Negócio fechado, seguimos para o posto do IAP as 9:00 horas e o atendente nos recepcionou com o questionário de praxe:
– Nome? Telefone? Lanterna? Para onde vão? O Itupava está interditado!
Os braços gulosos do Estado só não são mais compridos que o autoritarismo dos ignorantes.
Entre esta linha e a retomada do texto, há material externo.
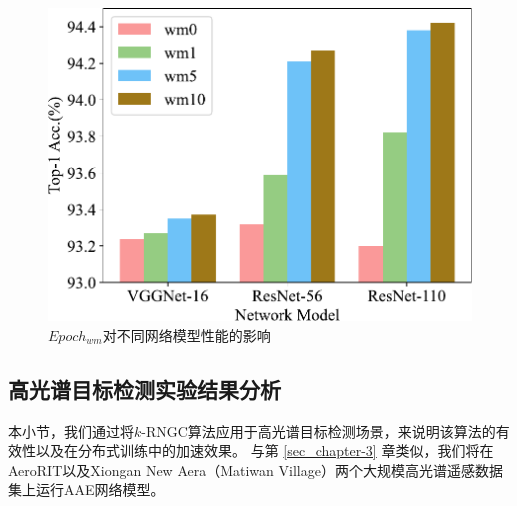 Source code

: \documentclass{xdupgthesis}
\begin{document}
\begin{figure}[ht]
    \centering
    \includegraphics[width=0.65\linewidth]{epoch_wm_chap-4-2.pdf}
    \caption{$Epoch_{wm}$对不同网络模型性能的影响}
    \label{fig_Result-Epoch-wm}
\end{figure}


\subsection{高光谱目标检测实验结果分析}
本小节，我们通过将$k$-RNGC算法应用于高光谱目标检测场景，来说明该算法的有效性以及在分布式训练中的加速效果。
与第 \ref*{sec_chapter-3} 章类似，我们将在AeroRIT以及Xiongan New Aera（Matiwan Village）两个大规模高光谱遥感数据集上运行AAE网络模型。
\end{document}
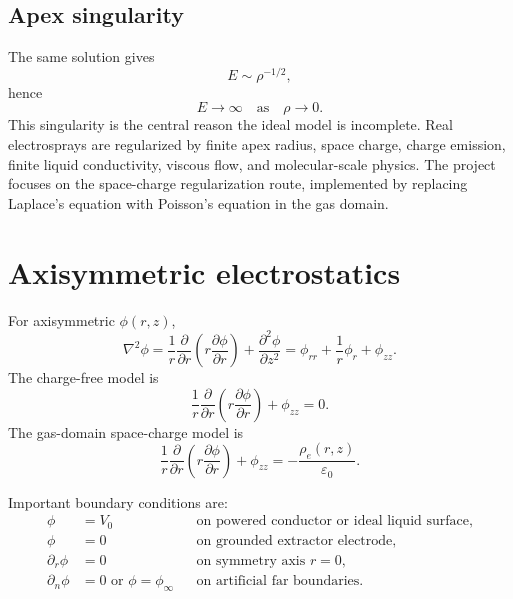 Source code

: \documentclass[11pt]{article}
\newcommand{\eps}{\varepsilon}
\begin{document}
\subsection{Apex singularity}

The same solution gives
\begin{equation}
    E\sim \rho^{-1/2},
\end{equation}
hence
\begin{equation}
    E\to\infty\quad\text{as}\quad \rho\to 0.
\end{equation}
This singularity is the central reason the ideal model is incomplete. Real electrosprays are regularized by finite apex radius, space charge, charge emission, finite liquid conductivity, viscous flow, and molecular-scale physics. The project focuses on the space-charge regularization route, implemented by replacing Laplace's equation with Poisson's equation in the gas domain.

\section{Axisymmetric electrostatics}

For axisymmetric \(\phi(r,z)\),
\begin{equation}
    \nabla^2\phi
    =
    \frac{1}{r}\frac{\partial}{\partial r}\left(r\frac{\partial\phi}{\partial r}\right)
    +
    \frac{\partial^2\phi}{\partial z^2}
    =
    \phi_{rr}+\frac{1}{r}\phi_r+\phi_{zz}.
    \label{eq:axi_laplace_operator}
\end{equation}
The charge-free model is
\begin{equation}
    \frac{1}{r}\frac{\partial}{\partial r}\left(r\frac{\partial\phi}{\partial r}\right)
    +
    \phi_{zz}=0.
    \label{eq:laplace_axi}
\end{equation}
The gas-domain space-charge model is
\begin{equation}
    \frac{1}{r}\frac{\partial}{\partial r}\left(r\frac{\partial\phi}{\partial r}\right)
    +
    \phi_{zz}
    =
    -\frac{\rho_e(r,z)}{\eps_0}.
    \label{eq:poisson_axi}
\end{equation}

Important boundary conditions are:
\begin{align}
    \phi &= V_0 &&\text{on powered conductor or ideal liquid surface},\\
    \phi &= 0 &&\text{on grounded extractor electrode},\\
    \partial_r\phi &=0 &&\text{on symmetry axis } r=0,\\
    \partial_n\phi &=0 \text{ or } \phi=\phi_\infty &&\text{on artificial far boundaries}.
\end{align}
\end{document}
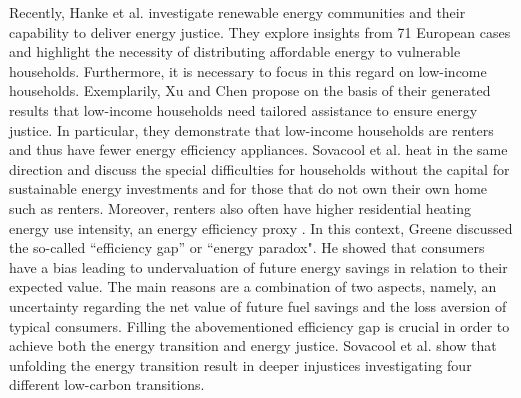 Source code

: Recently, Hanke et al. \cite{hanke2021renewable} investigate renewable energy communities and their capability to deliver energy justice. They explore insights from 71 European cases and highlight the necessity of distributing affordable energy to vulnerable households. Furthermore, it is necessary to focus in this regard on low-income households. Exemplarily, Xu and Chen \cite{xu2019energy} propose on the basis of their generated results that low-income households need tailored assistance to ensure energy justice. In particular, they demonstrate that low-income households are renters and thus have fewer energy efficiency appliances. Sovacool et al. \cite{sovacool2019temporality} heat in the same direction and discuss the special difficulties for households without the capital for sustainable energy investments and for those that do not own their own home such as renters. Moreover, renters also often have higher residential heating energy use intensity, an energy efficiency proxy \cite{reames2016targeting}. In this context, Greene \cite{greene2011uncertainty} discussed the so-called “efficiency gap” or “energy paradox". He showed that consumers have a bias leading to undervaluation of future energy savings in relation to their expected value. The main reasons are a combination of two aspects, namely, an uncertainty regarding the net value of future fuel savings and the loss aversion of typical consumers. Filling the abovementioned efficiency gap is crucial in order to achieve both the energy transition and energy justice. Sovacool et al. \cite{sovacool2019decarbonization} show that unfolding the energy transition result in deeper injustices investigating four different low-carbon transitions.

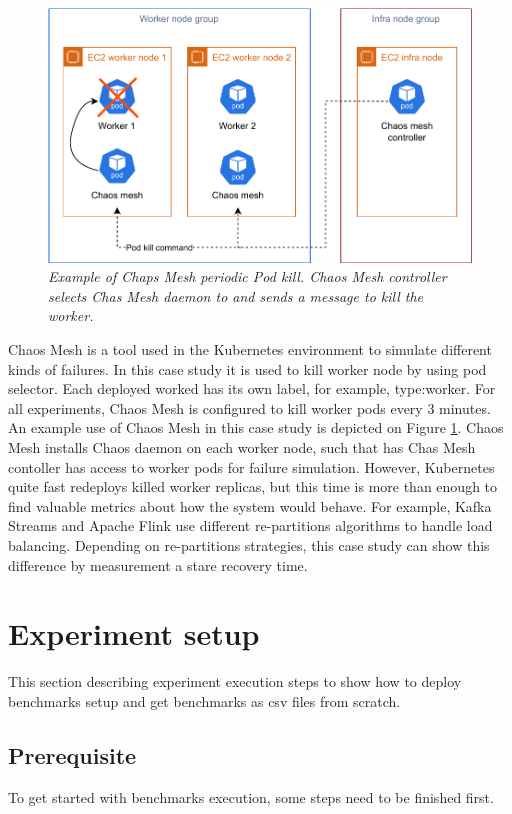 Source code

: \begin{figure}[ht]
    \centering
    \includegraphics[width=1\textwidth]{figures/mesh-pod-kill}
    \caption{\textit{Example of Chaps Mesh periodic Pod kill. Chaos Mesh controller selects Chas Mesh daemon to
    and sends a message to kill the worker.}}
    \label{fig:chaos-mesh-kill}
\end{figure}

Chaos Mesh \cite{chaosMesh} is a tool used in the Kubernetes environment to simulate
different kinds of failures.
In this case study it is used to kill worker node by using pod selector.
Each deployed worked has its own label, for example, type:worker.
For all experiments, Chaos Mesh is configured to kill worker pods every 3 minutes.
An example use of Chaos Mesh in this case study is depicted on Figure \ref{fig:chaos-mesh-kill}.
Chaos Mesh installs Chaos daemon on each worker node, such that has
Chas Mesh contoller has access to worker pods for failure simulation.
However, Kubernetes quite fast redeploys killed worker replicas, but this time is more than enough
to find valuable metrics about how the system would behave.
For example, Kafka Streams and Apache Flink use different re-partitions algorithms to
handle load balancing.
Depending on re-partitions strategies, this case study can show this difference by measurement
a stare recovery time.

\section{Experiment setup}\label{sec:experiment-setup}
This section describing experiment execution steps to show how to deploy benchmarks setup and
get benchmarks as csv files from scratch.

\subsection{Prerequisite}\label{subsec:prerequisite}
To get started with benchmarks execution, some steps need to be finished first.

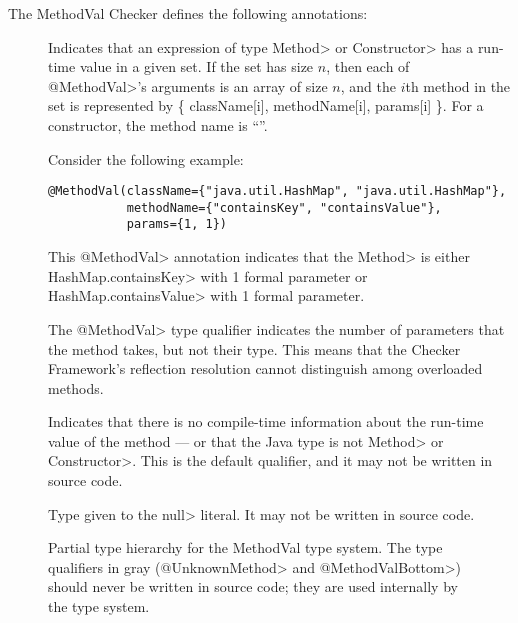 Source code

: 
The MethodVal Checker defines the following annotations:

\begin{description}
\item[]
Indicates that an expression of type \<Method> or \<Constructor> has a
run-time value in a given set.  If the set has size $n$, then each of
\<@MethodVal>'s arguments is an array of size $n$, and the $i$th method in the set is
represented by \{ className[i], methodName[i], params[i] \}.
For a constructor, the method name is ``''.

Consider the following example:

\begin{Verbatim}
@MethodVal(className={"java.util.HashMap", "java.util.HashMap"},
           methodName={"containsKey", "containsValue"},
           params={1, 1})
\end{Verbatim}

\noindent
This \<@MethodVal> annotation indicates that the \<Method>
is either \<HashMap.containsKey> with 1 formal parameter or
\<HashMap.containsValue> with 1 formal parameter.

The \<@MethodVal> type qualifier indicates the number of
parameters that the method takes, but not their type.  This means that the
Checker Framework's reflection resolution cannot distinguish among
overloaded methods.

\item[] Indicates that there is no
  compile-time information about the run-time value of the method --- or
  that the Java type is not \<Method> or \<Constructor>.
  This is the default qualifier, and it may not be written in source code.

\item[] Type given to the \<null> literal.
  It may not be written in source code.
\end{description}

\begin{figure}
\caption{Partial type hierarchy for the MethodVal type system. The type qualifiers in gray (\<@UnknownMethod>
and \<@MethodValBottom>) should never be written in source code; they are used internally by the type system.}
\label{fig-methodval-hierarchy}
\end{figure}

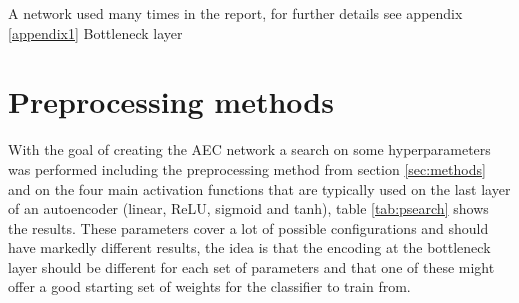 \begin{table}[h!]
{    \caption{A network used many times in the report, for further details see appendix \ref{appendix1} \label{tab:net2}
    \newline *Bottleneck layer}
    }
    \end{table}

    \newpage
    \section{Preprocessing methods} \label{sec:psearch}

      With the goal of creating the AEC network a search on some hyperparameters was performed
      including the preprocessing method from section \ref{sec:methods} and on the four main activation functions
      that are typically used on the last layer of an autoencoder (linear, ReLU, sigmoid and tanh), table \ref{tab:psearch} shows the results.
      These parameters cover a lot of possible configurations and should have markedly different results, the idea
      is that the encoding at the bottleneck layer should be different for each set of parameters and that
      one of these might offer a good starting set of weights for the classifier to train from.

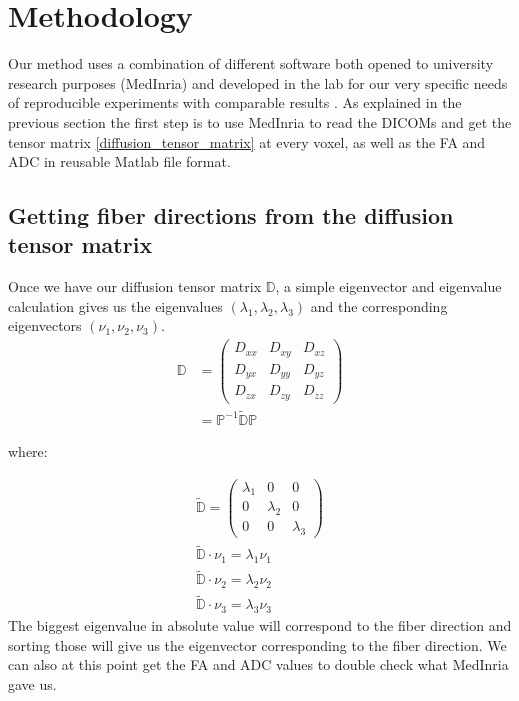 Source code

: \chapter{Methodology}

Our method uses a combination of different software both opened to university research purposes (MedInria) and developed in the lab for our very specific needs of reproducible experiments with comparable results \cite{piuzephd}. As explained in the previous section the first step is to use MedInria to read the DICOMs and get the tensor matrix \ref{diffusion_tensor_matrix} at every voxel, as well as the FA and ADC in reusable Matlab file format.

\section{Getting fiber directions from the diffusion tensor matrix}

Once we have our diffusion tensor matrix $\mathbb{D}$, a simple eigenvector and eigenvalue calculation gives us the eigenvalues $(\lambda_1, \lambda_2, \lambda_3)$ and the corresponding eigenvectors $(\nu_1, \nu_2, \nu_3)$.
\begin{align}
    \mathbb{D} &= \begin{pmatrix}
        D_{xx} & D_{xy} & D_{xz} \\
        D_{yx} & D_{yy} & D_{yz} \\
        D_{zx} & D_{zy} & D_{zz}
        \end{pmatrix} \\
    &= \mathbb{P}^{-1} \mathbb{\tilde{D}P}
\end{align}

where:

\begin{gather*}
    \mathbb{\tilde{D}} = \begin{pmatrix}
        \lambda_1 & 0 & 0 \\
        0 & \lambda_2 & 0 \\
        0 & 0 & \lambda_3
        \end{pmatrix} \\
    \mathbb{\tilde{D}}\cdot \nu_1 = \lambda_1 \nu_1 \\
    \mathbb{\tilde{D}}\cdot \nu_2 = \lambda_2 \nu_2 \\
    \mathbb{\tilde{D}}\cdot \nu_3 = \lambda_3 \nu_3
\end{gather*}
The biggest eigenvalue in absolute value will correspond to the fiber direction and sorting those will give us the eigenvector corresponding to the fiber direction. We can also at this point get the FA and ADC values to double check what MedInria gave us.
O Salto dos Macacos, o Morro do Balança e o Salto Rosário entre muitos outros não pertencem a jurisdição do parque, mas sabemos de antemão que é inútil qualquer argumentação.
– Vamos orar ao Senhor na beira do Rio Ipiranga.
– É proibido acampar. – foi logo avisando.
– Não vamos acampar, Irmão – afirmei – faremos uma vigília noturna em louvor ao Altíssimo.
Por fim resolveu encurtar a conversa e nos forneceu passe livre ainda que meio ressabiado, mas que ninguém me acuse de faltar com a verdade, afinal em que lugar do mundo estaríamos mais próximos de Deus do que no alto de um cume em meio a natureza selvagem?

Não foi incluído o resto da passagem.